## Exercise goal:
Below is a set of entries. Print the line that contains "We recommend leveraging" and every later line word for word, through the final one.

(Stored data entries)
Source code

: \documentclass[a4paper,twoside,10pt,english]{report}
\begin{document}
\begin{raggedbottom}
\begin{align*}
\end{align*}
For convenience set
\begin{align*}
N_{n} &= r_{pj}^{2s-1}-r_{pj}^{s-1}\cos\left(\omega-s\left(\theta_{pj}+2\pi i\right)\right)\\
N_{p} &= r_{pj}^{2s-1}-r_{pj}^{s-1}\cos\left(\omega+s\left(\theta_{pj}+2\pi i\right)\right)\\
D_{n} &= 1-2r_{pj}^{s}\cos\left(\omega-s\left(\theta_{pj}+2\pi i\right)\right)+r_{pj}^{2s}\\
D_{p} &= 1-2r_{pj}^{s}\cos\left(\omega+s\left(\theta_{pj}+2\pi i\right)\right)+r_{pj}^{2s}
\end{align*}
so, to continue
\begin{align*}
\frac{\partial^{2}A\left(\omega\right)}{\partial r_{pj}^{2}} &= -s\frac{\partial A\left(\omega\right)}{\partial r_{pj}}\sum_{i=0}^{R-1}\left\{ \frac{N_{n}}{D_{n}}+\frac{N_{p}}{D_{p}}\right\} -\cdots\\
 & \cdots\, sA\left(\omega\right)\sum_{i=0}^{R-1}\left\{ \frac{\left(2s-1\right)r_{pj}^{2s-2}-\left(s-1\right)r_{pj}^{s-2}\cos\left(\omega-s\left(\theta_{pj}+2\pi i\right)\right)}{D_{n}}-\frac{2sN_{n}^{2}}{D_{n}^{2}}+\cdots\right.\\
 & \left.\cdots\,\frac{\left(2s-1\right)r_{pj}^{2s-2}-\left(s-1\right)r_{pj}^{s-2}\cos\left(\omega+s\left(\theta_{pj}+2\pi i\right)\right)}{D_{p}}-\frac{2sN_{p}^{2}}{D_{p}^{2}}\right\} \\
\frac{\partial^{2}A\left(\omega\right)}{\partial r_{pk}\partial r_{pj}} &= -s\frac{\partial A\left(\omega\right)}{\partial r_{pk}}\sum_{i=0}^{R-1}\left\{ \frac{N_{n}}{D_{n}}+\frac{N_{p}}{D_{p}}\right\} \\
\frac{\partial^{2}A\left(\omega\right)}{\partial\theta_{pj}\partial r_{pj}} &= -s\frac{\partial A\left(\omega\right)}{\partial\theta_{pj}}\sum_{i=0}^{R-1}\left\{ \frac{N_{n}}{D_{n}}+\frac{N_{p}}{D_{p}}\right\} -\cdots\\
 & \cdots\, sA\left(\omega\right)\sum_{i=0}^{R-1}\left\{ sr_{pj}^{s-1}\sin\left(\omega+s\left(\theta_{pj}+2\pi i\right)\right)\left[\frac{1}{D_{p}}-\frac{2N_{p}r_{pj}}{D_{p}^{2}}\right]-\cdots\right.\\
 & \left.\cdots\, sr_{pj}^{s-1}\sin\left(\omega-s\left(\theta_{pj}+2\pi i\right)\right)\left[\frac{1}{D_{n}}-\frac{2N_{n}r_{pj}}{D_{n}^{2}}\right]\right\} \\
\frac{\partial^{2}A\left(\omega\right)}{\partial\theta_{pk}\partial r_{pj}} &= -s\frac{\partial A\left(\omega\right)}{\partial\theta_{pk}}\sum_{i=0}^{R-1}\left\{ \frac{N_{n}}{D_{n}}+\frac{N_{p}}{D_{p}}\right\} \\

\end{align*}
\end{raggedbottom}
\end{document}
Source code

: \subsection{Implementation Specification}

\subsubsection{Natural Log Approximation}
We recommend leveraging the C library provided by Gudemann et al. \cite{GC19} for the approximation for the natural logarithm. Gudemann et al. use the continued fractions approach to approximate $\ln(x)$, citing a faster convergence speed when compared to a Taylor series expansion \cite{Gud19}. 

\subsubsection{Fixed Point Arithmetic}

## Answer space:
We recommend leveraging the C library provided by Gudemann et al. \cite{GC19} for the approximation for the natural logarithm. Gudemann et al. use the continued fractions approach to approximate $\ln(x)$, citing a faster convergence speed when compared to a Taylor series expansion \cite{Gud19}. 

\subsubsection{Fixed Point Arithmetic}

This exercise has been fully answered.